:: Excerpted records
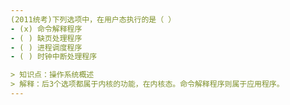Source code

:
 ```yaml
---
(2011统考)下列选项中，在用户态执行的是（ ）
- (x) 命令解释程序 
- ( ) 缺页处理程序
- ( ) 进程调度程序
- ( ) 时钟中断处理程序

> 知识点：操作系统概述
> 解释：后3个选项都属于内核的功能，在内核态。命令解释程序则属于应用程序。
---
```


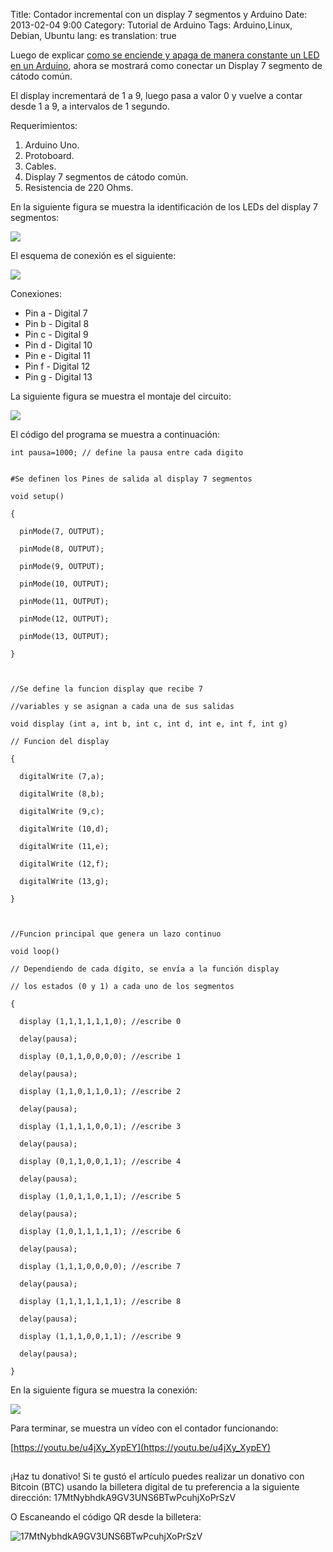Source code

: Title: Contador incremental con un display 7 segmentos y Arduino
Date: 2013-02-04 9:00
Category: Tutorial de Arduino
Tags: Arduino,Linux, Debian, Ubuntu
lang: es
translation: true

Luego de explicar [como se enciende y apaga de manera constante un LED en un Arduino](https://www.seraph.to/encender-y-apagar-un-led-constantemente-con-arduino.html#encender-y-apagar-un-led-constantemente-con-arduino), ahora se mostrará como conectar un Display 7 segmento de cátodo común.

El display incrementará de 1 a 9, luego pasa a valor 0 y vuelve a contar desde 1 a 9, a intervalos de 1 segundo.

Requerimientos:

1. Arduino Uno.  
2. Protoboard.
3. Cables.
4. Display 7 segmentos de cátodo común.
5. Resistencia de 220 Ohms.

En la siguiente figura se muestra la identificación de los LEDs del display 7 segmentos:

![](./images/contadorincrementalconundisplay7segmentosyarduino-1.jpg) 

El esquema de conexión es el siguiente:

![](./images/contadorincrementalconundisplay7segmentosyarduino-2.jpg) 


Conexiones:

- Pin a - Digital 7
- Pin b - Digital 8
- Pin c - Digital 9
- Pin d - Digital 10
- Pin e - Digital 11
- Pin f - Digital 12
- Pin g - Digital 13

La siguiente figura se muestra el montaje del circuito:

![](./images/contadorincrementalconundisplay7segmentosyarduino-3.jpg) 


El código del programa se muestra a continuación:

```
int pausa=1000; // define la pausa entre cada digito


#Se definen los Pines de salida al display 7 segmentos 

void setup()

{

  pinMode(7, OUTPUT);  

  pinMode(8, OUTPUT);

  pinMode(9, OUTPUT);

  pinMode(10, OUTPUT);

  pinMode(11, OUTPUT);

  pinMode(12, OUTPUT);

  pinMode(13, OUTPUT);

}



//Se define la funcion display que recibe 7

//variables y se asignan a cada una de sus salidas

void display (int a, int b, int c, int d, int e, int f, int g)

// Funcion del display

{

  digitalWrite (7,a);   

  digitalWrite (8,b);   

  digitalWrite (9,c);

  digitalWrite (10,d);

  digitalWrite (11,e);

  digitalWrite (12,f);

  digitalWrite (13,g);

}



//Funcion principal que genera un lazo continuo

void loop() 

// Dependiendo de cada dígito, se envía a la función display

// los estados (0 y 1) a cada uno de los segmentos

{

  display (1,1,1,1,1,1,0); //escribe 0

  delay(pausa);

  display (0,1,1,0,0,0,0); //escribe 1

  delay(pausa);

  display (1,1,0,1,1,0,1); //escribe 2

  delay(pausa);

  display (1,1,1,1,0,0,1); //escribe 3

  delay(pausa);

  display (0,1,1,0,0,1,1); //escribe 4

  delay(pausa);

  display (1,0,1,1,0,1,1); //escribe 5

  delay(pausa);

  display (1,0,1,1,1,1,1); //escribe 6

  delay(pausa);

  display (1,1,1,0,0,0,0); //escribe 7

  delay(pausa);

  display (1,1,1,1,1,1,1); //escribe 8

  delay(pausa);

  display (1,1,1,0,0,1,1); //escribe 9

  delay(pausa);

}

```

En la siguiente figura se muestra la conexión:

![](./images/contadorincrementalconundisplay7segmentosyarduino-4.jpg) 


Para terminar, se muestra un vídeo con el contador funcionando:

[https://youtu.be/u4jXy_XypEY](https://youtu.be/u4jXy_XypEY) 


##  ##
¡Haz tu donativo!
Si te gustó el artículo puedes realizar un donativo con Bitcoin (BTC)
usando la billetera digital de tu preferencia a la siguiente
dirección: 17MtNybhdkA9GV3UNS6BTwPcuhjXoPrSzV

O Escaneando el código QR desde la billetera:

![17MtNybhdkA9GV3UNS6BTwPcuhjXoPrSzV](./images/17MtNybhdkA9GV3UNS6BTwPcuhjXoPrSzV.png)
::::
Exactly how many lines of the listing above hold the word "digitalWrite"? Give the number alone.

Exercise response: 7